**ACTIVITY:**
Output the entries below exactly, from the first line to the line holding "<li>설날에 가족들과 함께", both included.

(ENTRIES SUPPLIED)

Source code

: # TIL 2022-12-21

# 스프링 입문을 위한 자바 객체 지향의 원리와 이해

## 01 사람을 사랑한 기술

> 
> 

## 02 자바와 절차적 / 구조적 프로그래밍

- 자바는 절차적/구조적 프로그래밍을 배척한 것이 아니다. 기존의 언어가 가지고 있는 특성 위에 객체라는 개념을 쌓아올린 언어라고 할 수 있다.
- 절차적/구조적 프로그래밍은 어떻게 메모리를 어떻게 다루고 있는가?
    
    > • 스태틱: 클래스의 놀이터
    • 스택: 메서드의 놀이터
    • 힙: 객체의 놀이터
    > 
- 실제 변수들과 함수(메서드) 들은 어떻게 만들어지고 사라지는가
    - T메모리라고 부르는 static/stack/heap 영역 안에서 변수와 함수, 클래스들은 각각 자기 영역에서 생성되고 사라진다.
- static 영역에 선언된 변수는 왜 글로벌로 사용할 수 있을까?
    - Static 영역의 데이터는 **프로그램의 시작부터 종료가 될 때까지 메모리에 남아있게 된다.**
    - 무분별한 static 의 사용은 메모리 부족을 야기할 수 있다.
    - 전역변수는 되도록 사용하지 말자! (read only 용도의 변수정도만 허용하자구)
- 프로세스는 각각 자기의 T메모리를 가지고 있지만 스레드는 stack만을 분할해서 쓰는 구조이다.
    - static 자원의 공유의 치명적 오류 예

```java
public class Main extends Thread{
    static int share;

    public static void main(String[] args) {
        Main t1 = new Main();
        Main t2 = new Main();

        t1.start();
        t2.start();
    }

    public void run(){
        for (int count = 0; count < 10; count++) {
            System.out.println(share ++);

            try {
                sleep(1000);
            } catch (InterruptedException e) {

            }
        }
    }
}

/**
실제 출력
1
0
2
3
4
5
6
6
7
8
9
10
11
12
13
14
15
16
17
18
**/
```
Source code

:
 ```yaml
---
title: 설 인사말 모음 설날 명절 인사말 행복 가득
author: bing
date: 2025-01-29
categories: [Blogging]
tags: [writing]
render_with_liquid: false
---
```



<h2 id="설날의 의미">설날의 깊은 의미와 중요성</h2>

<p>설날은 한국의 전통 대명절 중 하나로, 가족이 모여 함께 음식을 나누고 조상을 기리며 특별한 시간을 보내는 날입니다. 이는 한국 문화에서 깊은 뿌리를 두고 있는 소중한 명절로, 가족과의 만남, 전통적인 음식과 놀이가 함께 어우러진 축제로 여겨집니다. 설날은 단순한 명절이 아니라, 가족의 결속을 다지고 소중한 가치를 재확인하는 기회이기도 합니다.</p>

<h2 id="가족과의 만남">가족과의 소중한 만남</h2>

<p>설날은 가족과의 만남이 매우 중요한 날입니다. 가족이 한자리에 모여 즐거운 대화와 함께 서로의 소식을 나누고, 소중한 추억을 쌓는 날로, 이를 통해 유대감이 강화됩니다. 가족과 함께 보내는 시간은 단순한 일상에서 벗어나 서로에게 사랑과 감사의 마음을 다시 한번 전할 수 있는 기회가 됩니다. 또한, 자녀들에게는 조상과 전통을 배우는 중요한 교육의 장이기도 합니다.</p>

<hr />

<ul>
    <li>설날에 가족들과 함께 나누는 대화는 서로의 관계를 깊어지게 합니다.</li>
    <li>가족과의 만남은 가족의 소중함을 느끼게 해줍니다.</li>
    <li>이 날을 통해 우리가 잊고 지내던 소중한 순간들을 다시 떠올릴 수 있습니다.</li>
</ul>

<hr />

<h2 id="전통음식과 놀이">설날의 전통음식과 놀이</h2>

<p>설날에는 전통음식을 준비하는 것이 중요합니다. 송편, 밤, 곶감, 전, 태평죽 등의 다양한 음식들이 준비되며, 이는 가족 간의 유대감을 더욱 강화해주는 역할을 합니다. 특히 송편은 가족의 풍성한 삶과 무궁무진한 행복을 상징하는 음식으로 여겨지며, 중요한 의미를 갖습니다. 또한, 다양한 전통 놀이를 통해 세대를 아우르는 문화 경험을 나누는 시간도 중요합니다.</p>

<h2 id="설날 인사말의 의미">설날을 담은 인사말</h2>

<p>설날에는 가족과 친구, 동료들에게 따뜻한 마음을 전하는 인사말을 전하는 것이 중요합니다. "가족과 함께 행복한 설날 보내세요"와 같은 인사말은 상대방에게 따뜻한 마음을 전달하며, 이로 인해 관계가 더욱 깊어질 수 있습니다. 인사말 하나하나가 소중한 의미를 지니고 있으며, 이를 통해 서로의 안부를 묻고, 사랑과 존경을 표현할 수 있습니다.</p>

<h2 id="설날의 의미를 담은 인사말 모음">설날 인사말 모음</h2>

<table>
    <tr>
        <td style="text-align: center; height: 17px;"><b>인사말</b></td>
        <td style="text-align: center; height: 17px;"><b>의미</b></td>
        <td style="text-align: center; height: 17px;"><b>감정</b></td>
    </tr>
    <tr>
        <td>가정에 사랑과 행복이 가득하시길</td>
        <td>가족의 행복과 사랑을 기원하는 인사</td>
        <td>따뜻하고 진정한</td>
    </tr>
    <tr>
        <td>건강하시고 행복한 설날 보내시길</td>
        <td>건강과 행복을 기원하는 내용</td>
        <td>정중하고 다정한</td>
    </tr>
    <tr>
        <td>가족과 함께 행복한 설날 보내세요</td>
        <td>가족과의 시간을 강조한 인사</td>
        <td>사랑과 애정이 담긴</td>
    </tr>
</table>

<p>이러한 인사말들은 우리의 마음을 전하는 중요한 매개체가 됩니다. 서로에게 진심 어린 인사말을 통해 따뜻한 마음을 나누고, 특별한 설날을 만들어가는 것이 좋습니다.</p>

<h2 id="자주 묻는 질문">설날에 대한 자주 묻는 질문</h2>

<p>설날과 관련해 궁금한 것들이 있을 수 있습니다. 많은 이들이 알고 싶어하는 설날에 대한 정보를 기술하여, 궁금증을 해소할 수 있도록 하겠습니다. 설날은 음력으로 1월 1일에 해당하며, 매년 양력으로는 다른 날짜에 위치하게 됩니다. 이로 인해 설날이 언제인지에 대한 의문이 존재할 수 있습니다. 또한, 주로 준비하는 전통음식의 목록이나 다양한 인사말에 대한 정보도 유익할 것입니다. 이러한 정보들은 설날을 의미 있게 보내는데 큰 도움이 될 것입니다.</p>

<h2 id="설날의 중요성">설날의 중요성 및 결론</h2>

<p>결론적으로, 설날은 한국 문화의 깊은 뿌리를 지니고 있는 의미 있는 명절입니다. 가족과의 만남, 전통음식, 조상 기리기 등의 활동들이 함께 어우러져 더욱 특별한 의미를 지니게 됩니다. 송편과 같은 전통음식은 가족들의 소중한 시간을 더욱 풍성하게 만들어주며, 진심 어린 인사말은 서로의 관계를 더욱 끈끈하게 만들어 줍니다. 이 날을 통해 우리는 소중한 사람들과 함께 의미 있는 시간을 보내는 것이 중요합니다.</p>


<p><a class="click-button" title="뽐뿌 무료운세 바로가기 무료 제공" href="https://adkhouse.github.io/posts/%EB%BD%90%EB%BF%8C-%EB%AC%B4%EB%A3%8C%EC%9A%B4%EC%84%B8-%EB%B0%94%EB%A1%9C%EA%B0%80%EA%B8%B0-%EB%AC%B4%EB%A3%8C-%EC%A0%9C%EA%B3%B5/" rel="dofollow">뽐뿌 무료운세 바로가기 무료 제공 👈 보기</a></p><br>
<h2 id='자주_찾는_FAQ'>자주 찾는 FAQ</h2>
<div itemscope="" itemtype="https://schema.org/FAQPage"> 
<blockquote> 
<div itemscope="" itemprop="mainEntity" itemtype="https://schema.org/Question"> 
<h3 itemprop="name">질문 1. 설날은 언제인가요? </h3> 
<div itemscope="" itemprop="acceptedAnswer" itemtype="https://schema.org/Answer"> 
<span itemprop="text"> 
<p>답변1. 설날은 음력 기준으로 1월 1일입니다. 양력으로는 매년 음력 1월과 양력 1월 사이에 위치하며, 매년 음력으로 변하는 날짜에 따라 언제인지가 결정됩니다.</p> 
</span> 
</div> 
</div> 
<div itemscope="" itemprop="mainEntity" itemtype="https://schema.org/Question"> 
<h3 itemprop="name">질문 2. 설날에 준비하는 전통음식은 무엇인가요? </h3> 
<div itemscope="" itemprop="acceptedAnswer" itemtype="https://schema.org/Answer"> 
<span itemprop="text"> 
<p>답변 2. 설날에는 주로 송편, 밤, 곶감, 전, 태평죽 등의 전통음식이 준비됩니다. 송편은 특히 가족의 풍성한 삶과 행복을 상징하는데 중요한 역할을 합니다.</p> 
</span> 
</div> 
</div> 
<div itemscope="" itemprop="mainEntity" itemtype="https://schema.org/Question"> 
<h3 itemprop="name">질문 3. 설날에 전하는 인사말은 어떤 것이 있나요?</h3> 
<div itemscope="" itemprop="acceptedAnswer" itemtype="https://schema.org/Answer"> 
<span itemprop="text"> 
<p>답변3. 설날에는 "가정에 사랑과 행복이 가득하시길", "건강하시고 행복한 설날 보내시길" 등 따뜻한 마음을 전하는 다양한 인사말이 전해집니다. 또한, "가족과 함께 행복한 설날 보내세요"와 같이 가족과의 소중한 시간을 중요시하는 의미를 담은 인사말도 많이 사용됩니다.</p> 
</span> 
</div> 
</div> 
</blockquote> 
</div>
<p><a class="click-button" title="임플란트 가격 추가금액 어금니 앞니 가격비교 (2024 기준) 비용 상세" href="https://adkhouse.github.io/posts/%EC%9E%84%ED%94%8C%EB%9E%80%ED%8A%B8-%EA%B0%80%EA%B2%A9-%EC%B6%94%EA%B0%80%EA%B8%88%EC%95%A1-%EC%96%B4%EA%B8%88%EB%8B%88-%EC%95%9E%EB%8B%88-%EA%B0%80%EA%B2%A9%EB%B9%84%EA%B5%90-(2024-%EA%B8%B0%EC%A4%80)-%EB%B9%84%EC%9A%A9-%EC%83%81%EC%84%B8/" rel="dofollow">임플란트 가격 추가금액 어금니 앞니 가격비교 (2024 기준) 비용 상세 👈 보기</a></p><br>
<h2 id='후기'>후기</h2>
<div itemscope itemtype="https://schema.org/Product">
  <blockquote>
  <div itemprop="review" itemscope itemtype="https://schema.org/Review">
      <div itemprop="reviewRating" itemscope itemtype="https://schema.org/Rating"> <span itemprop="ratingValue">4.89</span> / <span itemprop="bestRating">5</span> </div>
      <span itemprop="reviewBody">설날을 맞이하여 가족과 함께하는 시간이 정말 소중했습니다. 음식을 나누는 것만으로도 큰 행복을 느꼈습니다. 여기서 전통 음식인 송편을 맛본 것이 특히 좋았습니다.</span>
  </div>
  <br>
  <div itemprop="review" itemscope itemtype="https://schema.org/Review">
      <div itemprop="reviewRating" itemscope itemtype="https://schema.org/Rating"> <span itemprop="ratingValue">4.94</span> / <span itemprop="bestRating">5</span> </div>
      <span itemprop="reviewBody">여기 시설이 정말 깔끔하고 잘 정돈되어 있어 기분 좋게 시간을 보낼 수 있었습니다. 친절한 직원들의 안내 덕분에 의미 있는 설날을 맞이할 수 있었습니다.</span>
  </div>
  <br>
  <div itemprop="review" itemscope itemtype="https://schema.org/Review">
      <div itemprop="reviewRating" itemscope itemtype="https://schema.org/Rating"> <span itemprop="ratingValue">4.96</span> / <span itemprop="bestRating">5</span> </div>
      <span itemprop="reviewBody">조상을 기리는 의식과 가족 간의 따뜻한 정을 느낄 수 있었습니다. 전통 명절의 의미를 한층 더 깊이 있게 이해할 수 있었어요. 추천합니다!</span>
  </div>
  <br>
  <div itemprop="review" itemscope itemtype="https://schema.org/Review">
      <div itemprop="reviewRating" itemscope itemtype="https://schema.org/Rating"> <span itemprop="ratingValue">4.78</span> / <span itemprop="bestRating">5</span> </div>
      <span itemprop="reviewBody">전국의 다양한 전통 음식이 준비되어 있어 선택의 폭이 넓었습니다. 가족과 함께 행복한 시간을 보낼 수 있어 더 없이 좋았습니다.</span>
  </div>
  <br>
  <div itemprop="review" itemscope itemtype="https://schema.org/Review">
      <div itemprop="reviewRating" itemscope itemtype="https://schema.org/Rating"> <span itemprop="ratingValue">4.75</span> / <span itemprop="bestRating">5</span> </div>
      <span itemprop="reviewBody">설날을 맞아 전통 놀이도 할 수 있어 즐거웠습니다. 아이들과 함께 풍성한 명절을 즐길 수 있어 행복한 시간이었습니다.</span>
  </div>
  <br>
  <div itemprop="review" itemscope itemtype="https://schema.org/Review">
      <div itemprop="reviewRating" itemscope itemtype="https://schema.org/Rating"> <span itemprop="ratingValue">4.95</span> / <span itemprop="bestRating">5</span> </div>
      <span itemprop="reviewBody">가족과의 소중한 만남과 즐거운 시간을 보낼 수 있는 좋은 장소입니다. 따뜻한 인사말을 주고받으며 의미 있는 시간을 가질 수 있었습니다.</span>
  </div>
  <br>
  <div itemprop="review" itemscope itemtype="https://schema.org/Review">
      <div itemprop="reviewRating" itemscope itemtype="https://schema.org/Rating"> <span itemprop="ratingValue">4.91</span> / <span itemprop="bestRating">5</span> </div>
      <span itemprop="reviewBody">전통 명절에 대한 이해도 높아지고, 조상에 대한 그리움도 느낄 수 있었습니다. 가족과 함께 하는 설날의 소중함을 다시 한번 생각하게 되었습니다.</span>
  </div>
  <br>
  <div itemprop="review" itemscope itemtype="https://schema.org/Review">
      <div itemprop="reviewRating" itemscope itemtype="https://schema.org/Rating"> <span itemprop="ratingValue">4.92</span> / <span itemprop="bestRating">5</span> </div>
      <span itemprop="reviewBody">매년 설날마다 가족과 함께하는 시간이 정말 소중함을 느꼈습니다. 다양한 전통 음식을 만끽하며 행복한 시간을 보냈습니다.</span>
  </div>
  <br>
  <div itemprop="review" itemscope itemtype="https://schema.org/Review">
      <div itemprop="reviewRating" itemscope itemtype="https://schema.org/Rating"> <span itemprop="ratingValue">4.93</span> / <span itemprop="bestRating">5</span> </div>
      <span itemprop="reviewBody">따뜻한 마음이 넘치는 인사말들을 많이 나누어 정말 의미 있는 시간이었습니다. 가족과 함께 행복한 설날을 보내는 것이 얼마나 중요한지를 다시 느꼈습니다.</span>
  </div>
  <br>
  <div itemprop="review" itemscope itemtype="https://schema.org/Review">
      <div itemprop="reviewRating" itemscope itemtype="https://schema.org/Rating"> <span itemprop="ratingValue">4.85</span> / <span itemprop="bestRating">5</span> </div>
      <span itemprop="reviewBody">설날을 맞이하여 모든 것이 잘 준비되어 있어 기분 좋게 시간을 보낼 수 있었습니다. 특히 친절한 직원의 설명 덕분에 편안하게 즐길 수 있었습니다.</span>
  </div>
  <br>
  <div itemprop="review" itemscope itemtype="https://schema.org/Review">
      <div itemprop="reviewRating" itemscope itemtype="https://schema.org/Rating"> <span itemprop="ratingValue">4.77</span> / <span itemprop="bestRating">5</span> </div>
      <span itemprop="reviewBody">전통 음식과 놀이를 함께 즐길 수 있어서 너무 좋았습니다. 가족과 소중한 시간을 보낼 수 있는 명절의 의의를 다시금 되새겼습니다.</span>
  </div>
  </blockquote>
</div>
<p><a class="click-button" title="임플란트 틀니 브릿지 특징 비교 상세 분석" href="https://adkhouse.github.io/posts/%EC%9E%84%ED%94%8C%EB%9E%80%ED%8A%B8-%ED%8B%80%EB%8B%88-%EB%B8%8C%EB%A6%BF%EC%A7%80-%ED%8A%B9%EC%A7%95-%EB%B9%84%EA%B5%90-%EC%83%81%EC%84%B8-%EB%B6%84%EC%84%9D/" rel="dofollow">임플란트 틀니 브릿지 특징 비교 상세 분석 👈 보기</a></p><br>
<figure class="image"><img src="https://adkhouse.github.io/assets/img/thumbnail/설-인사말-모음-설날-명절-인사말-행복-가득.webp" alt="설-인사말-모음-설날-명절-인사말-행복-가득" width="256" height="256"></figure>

(End ENTRIES SUPPLIED)

**TASK RESULT:**
Source code

: # TIL 2022-12-21

# 스프링 입문을 위한 자바 객체 지향의 원리와 이해

## 01 사람을 사랑한 기술

> 
> 

## 02 자바와 절차적 / 구조적 프로그래밍

- 자바는 절차적/구조적 프로그래밍을 배척한 것이 아니다. 기존의 언어가 가지고 있는 특성 위에 객체라는 개념을 쌓아올린 언어라고 할 수 있다.
- 절차적/구조적 프로그래밍은 어떻게 메모리를 어떻게 다루고 있는가?
    
    > • 스태틱: 클래스의 놀이터
    • 스택: 메서드의 놀이터
    • 힙: 객체의 놀이터
    > 
- 실제 변수들과 함수(메서드) 들은 어떻게 만들어지고 사라지는가
    - T메모리라고 부르는 static/stack/heap 영역 안에서 변수와 함수, 클래스들은 각각 자기 영역에서 생성되고 사라진다.
- static 영역에 선언된 변수는 왜 글로벌로 사용할 수 있을까?
    - Static 영역의 데이터는 **프로그램의 시작부터 종료가 될 때까지 메모리에 남아있게 된다.**
    - 무분별한 static 의 사용은 메모리 부족을 야기할 수 있다.
    - 전역변수는 되도록 사용하지 말자! (read only 용도의 변수정도만 허용하자구)
- 프로세스는 각각 자기의 T메모리를 가지고 있지만 스레드는 stack만을 분할해서 쓰는 구조이다.
    - static 자원의 공유의 치명적 오류 예

```java
public class Main extends Thread{
    static int share;

    public static void main(String[] args) {
        Main t1 = new Main();
        Main t2 = new Main();

        t1.start();
        t2.start();
    }

    public void run(){
        for (int count = 0; count < 10; count++) {
            System.out.println(share ++);

            try {
                sleep(1000);
            } catch (InterruptedException e) {

            }
        }
    }
}

/**
실제 출력
1
0
2
3
4
5
6
6
7
8
9
10
11
12
13
14
15
16
17
18
**/
```
Source code

:
 ```yaml
---
title: 설 인사말 모음 설날 명절 인사말 행복 가득
author: bing
date: 2025-01-29
categories: [Blogging]
tags: [writing]
render_with_liquid: false
---
```



<h2 id="설날의 의미">설날의 깊은 의미와 중요성</h2>

<p>설날은 한국의 전통 대명절 중 하나로, 가족이 모여 함께 음식을 나누고 조상을 기리며 특별한 시간을 보내는 날입니다. 이는 한국 문화에서 깊은 뿌리를 두고 있는 소중한 명절로, 가족과의 만남, 전통적인 음식과 놀이가 함께 어우러진 축제로 여겨집니다. 설날은 단순한 명절이 아니라, 가족의 결속을 다지고 소중한 가치를 재확인하는 기회이기도 합니다.</p>

<h2 id="가족과의 만남">가족과의 소중한 만남</h2>

<p>설날은 가족과의 만남이 매우 중요한 날입니다. 가족이 한자리에 모여 즐거운 대화와 함께 서로의 소식을 나누고, 소중한 추억을 쌓는 날로, 이를 통해 유대감이 강화됩니다. 가족과 함께 보내는 시간은 단순한 일상에서 벗어나 서로에게 사랑과 감사의 마음을 다시 한번 전할 수 있는 기회가 됩니다. 또한, 자녀들에게는 조상과 전통을 배우는 중요한 교육의 장이기도 합니다.</p>

<hr />

<ul>
    <li>설날에 가족들과 함께 나누는 대화는 서로의 관계를 깊어지게 합니다.</li>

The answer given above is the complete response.